Faverges se rendit compte qu’elle était plus finaude qu’elle ne paraissait. Il avait baissé sa garde et elle avait pris l’ascendant sur lui.

— Osaka ET Tokyo vont gérer cette liste commune.

— Cela me paraît difficile.

— C’est tout à fait faisable.

— Donc le service de l’Etat-civil d’Osaka ne va pas fermer ?

— Dans l’immédiat…

— Et dans le futur ?

Elle l’avait piégée ! Il n’avait plus le choix que de mentir mais il détestait cela : un bon diplomate ne ment jamais, il évite juste de dire la vérité, c’est tout ou alors il s’en sortit par une pirouette :

— Qui sait ce que demain sera ?

Mais Murakami était tenace :

— Est-ce que le service de l’Etat-civil va fermer ?

— Pas dans l’immédiat…

Faverges se mit à cligner de l’œil droit à nouveau. Sa jambe fut prise d’un tremblement nerveux. Murakami le regarda fixement avant d’ajouter :

— Est-ce que le consulat d’Osaka va fermer ?

Faverges n’en pouvait plus. Il devait rester stoïque malgré son corps qui le trahissait de plus en plus.

— Non, le consulat d’Osaka ne va pas fermer…

Du moins pas dans l’immédiat, se dit-il en pensée.
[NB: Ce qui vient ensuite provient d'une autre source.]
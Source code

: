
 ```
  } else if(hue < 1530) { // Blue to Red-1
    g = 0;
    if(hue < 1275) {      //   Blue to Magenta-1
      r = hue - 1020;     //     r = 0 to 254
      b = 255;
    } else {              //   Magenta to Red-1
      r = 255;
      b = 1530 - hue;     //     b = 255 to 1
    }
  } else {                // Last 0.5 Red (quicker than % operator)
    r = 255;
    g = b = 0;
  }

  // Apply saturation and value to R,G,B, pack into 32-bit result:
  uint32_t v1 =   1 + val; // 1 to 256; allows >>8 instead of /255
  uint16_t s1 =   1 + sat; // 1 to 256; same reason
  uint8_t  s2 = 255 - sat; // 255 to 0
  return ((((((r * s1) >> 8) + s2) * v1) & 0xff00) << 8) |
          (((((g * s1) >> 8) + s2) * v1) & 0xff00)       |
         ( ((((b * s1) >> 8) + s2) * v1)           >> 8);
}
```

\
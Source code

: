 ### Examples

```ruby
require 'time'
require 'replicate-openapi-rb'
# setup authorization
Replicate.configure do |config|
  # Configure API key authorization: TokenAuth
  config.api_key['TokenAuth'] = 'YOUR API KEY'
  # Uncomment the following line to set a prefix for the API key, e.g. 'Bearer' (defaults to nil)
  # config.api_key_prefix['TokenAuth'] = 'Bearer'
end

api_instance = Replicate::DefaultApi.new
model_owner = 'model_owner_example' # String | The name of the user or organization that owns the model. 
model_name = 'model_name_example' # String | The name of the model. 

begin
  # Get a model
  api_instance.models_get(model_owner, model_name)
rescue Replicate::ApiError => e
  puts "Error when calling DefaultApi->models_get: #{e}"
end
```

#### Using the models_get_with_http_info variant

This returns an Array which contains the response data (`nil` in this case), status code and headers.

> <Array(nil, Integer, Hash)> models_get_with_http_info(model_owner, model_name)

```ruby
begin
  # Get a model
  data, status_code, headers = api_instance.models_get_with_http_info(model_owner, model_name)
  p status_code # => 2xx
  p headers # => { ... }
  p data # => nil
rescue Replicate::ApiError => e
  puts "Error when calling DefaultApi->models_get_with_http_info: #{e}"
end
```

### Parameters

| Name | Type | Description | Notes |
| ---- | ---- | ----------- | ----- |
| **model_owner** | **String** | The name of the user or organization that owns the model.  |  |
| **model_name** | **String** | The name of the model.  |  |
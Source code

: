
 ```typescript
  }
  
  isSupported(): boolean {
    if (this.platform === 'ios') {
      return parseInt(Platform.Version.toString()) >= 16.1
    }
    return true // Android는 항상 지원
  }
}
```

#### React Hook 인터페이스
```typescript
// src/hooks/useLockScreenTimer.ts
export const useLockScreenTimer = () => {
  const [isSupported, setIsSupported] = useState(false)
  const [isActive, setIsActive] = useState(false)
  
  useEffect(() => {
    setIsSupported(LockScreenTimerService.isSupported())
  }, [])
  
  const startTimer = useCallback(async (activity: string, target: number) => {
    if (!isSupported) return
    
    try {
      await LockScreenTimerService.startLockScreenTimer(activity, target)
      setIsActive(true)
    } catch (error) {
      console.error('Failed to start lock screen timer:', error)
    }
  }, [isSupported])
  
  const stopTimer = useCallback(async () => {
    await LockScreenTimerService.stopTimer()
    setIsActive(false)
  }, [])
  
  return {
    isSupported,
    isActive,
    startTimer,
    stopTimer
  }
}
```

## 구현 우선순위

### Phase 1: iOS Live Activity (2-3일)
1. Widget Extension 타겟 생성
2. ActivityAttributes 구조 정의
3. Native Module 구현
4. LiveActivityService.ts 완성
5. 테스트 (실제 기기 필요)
Murakami resta silencieuse. Elle se tenait toute droite alors que Faverges se courbait de plus en plus. Il lui mentait, c’était évident. Le consulat allait fermer, c’était une évidence. Elle prit la parole :

— Supposons que le consulat d’Osaka reste ouvert, pourquoi vous ne le dîtes pas ? C’est pourtant simple de dire : le consulat d’Osaka restera ouvert.

La paupière de Faverges se mit à clignoter encore plus fort.

— Je ne fais qu’obéir aux ordres : on m’a demandé de venir pour remplacer Madame Tatin. Je suis là pour la remplacer. On m’a ordonné de fusionner les listes, je fusionne les listes. Je suis là pour faire mon travail en toute coopération avec vous.

— Mais vous aurez toujours un travail une fois que le consulat d’Osaka sera fermé. Que vais-je devenir ? Que va-t-il se passer pour moi et mes collègues ?

— Je ne sais pas, répondit Faverges.

— Et Tokyo, et Paris ? Est-ce qu’ils savent ?

— Il faudra leur demander.

— Vous avez raison. Nous allons leur demander !

Murakami se leva. Faverges la laissa sortir. Il était convaincu que jamais elle n’oserait appeler l’ambassade ou le ministère.